(RNS) — “Sounds good me!” was Donald Trump’s comment on a text he reposted last week. It described him as more powerful than Alexander the Great, the Caesars, Genghis Khan, Attila the Hun, Tamerlane, Napoleon, Hitler, Mao and Stalin because he has “greater global reach.”
Whatever. The more interesting question is which of those powerful predecessors he most resembles. I’d go with one of the Caesars: Gaius Julius Caesar Augustus Germanicus, aka Caligula, the third of the Roman emperors, who ruled from 37 to 41.
Consider the following.
Caligula was a performer who loved being on stage and, though no reader of books, had a talent for speaking. He had four successive wives, was a serial adulterer and was vain about his thinning hair.
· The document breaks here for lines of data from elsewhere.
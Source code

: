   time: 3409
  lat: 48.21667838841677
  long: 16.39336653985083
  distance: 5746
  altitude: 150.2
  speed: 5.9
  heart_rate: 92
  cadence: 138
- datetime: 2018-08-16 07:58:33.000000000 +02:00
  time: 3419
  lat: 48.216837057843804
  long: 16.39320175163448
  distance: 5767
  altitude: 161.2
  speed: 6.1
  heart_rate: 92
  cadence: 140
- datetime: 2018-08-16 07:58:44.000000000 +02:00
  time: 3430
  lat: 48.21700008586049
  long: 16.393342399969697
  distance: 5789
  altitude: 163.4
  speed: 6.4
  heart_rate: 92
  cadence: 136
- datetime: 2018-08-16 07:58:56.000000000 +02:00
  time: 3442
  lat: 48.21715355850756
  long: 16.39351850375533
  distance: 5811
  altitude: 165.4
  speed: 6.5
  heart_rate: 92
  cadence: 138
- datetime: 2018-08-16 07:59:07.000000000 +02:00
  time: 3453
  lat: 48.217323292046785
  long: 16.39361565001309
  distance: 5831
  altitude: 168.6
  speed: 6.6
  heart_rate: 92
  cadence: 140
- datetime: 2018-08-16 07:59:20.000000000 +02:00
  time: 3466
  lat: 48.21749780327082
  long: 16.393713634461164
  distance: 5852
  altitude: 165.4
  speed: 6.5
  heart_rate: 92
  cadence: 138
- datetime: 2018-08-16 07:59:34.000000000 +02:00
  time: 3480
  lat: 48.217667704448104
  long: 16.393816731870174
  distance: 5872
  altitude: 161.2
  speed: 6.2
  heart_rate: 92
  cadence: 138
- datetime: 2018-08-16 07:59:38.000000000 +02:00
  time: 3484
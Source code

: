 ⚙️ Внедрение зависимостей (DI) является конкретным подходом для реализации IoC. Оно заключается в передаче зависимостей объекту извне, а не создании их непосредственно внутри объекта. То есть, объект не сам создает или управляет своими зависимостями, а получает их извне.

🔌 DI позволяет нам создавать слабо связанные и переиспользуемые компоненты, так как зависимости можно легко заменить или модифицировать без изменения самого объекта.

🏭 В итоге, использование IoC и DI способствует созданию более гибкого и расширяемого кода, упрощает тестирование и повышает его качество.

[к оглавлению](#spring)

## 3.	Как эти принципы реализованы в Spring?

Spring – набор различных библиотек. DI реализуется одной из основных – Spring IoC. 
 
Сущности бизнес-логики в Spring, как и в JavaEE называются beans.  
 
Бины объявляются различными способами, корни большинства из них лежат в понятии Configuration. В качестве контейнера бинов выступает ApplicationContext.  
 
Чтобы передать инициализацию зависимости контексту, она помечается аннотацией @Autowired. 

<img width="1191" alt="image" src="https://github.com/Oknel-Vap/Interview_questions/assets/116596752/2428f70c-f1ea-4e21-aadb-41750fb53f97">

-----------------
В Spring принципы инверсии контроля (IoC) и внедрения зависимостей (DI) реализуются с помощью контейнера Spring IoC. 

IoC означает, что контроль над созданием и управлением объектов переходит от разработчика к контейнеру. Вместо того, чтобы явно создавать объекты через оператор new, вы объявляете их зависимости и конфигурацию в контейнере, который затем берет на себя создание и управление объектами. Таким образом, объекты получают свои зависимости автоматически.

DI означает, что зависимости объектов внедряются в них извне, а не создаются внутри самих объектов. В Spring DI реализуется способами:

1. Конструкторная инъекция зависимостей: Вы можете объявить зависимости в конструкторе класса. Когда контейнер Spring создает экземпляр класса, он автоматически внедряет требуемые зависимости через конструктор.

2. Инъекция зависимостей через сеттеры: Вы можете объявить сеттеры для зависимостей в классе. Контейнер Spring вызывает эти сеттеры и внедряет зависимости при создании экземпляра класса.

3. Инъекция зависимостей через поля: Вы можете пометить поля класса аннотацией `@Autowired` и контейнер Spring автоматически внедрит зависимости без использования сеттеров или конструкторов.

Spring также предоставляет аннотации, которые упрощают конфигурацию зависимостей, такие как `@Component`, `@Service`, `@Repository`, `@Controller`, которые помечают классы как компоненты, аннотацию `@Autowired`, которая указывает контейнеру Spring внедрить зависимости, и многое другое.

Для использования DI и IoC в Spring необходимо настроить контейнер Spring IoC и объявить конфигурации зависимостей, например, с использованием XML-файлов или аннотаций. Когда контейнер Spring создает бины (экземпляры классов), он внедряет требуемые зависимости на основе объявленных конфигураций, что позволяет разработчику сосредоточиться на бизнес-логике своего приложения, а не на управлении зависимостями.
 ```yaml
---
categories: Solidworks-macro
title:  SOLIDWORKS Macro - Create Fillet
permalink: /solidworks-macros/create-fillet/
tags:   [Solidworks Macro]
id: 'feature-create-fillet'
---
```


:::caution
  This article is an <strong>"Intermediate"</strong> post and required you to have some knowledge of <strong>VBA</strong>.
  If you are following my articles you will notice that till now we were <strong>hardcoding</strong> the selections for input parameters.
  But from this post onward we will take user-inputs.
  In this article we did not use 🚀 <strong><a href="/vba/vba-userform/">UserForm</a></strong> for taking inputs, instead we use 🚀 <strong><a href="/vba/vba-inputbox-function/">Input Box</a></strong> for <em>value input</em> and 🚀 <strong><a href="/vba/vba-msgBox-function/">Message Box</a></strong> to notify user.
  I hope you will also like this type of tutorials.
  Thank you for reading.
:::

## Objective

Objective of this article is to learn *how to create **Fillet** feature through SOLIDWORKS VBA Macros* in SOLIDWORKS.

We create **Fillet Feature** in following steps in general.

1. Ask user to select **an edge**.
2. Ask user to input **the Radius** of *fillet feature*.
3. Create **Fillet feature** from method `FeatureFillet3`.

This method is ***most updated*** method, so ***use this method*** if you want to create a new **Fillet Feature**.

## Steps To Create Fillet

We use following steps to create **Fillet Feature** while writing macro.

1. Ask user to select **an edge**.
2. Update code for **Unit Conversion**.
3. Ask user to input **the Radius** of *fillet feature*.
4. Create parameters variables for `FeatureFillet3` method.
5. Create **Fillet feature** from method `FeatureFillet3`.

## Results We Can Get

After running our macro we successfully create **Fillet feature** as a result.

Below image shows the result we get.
He devoted much of his rule to grandiose construction projects around Rome. He sought to do away with limits on the personal power of the emperor, saying (writes the ancient Roman historian Suetonius) he had “the right to do anything to anybody.”
Caligula pandered to the Roman masses while denigrating the Roman elite. Priding himself on what he called his “shameless impudence,” he had the most high-ranking senators run in their togas beside his chariot for several miles and wait on him at dinner. He said he’d make his horse, Incitatus, a consul of Rome. He often boasted that he would make sure lawyers gave no advice other than what he wanted.
He had a talent for wasting money, and to refill the imperial coffers there was “no class of commodities or men on which he did not impose some form of tariff.” Increasing his gains “by falsehood and perjury,” he went so far as to open a brothel in his palace, “setting apart a number of rooms and furnishing them to suit the grandeur of the place.”
Consumed by a mania for money, “he would often pour out huge piles of gold pieces in some open place, walk over them barefooted, and wallow in them for a long time with his whole body.”
The single war he conducted, an abortive expedition to Germany from which he retreated in a panic, accomplished nothing more than the capture of an exiled British prince — though to judge by the letter he sent to Rome about it, he’d captured all the British Isles.
About religion he was, not to put too fine a point on it, self-promoting. He ordered famous statues of gods brought to him from Greece and had their heads cut off and replaced with his own. Demanding that he be worshipped as a living god, he dedicated a temple to himself with a gold statue that was dressed each day in the clothing he wore.
On a lake south of Rome, he constructed two giant party boats under the eyes of the aristocrats in their villas on the surrounding hills. Nearby was an ancient shrine to the goddess Diana whose priest, an escaped slave known as the King of the Grove, could only be replaced when another escaped slave killed him in single combat. Envying the present occupant for holding the position for many years, Caligula arranged for a stronger adversary to attack him.
According to Josephus, he ordered a statue of himself as Jupiter to be installed in the Temple of Jerusalem but at the behest of leaders of an enraged Jewish community rescinded the order. Then, learning that the Jews had planned to revolt if the statue was put in place, he changed his mind and told his reluctant governor to go ahead with the plan on pain of death.
Before it could happen, however, he was assassinated by members of his Praetorian Guard.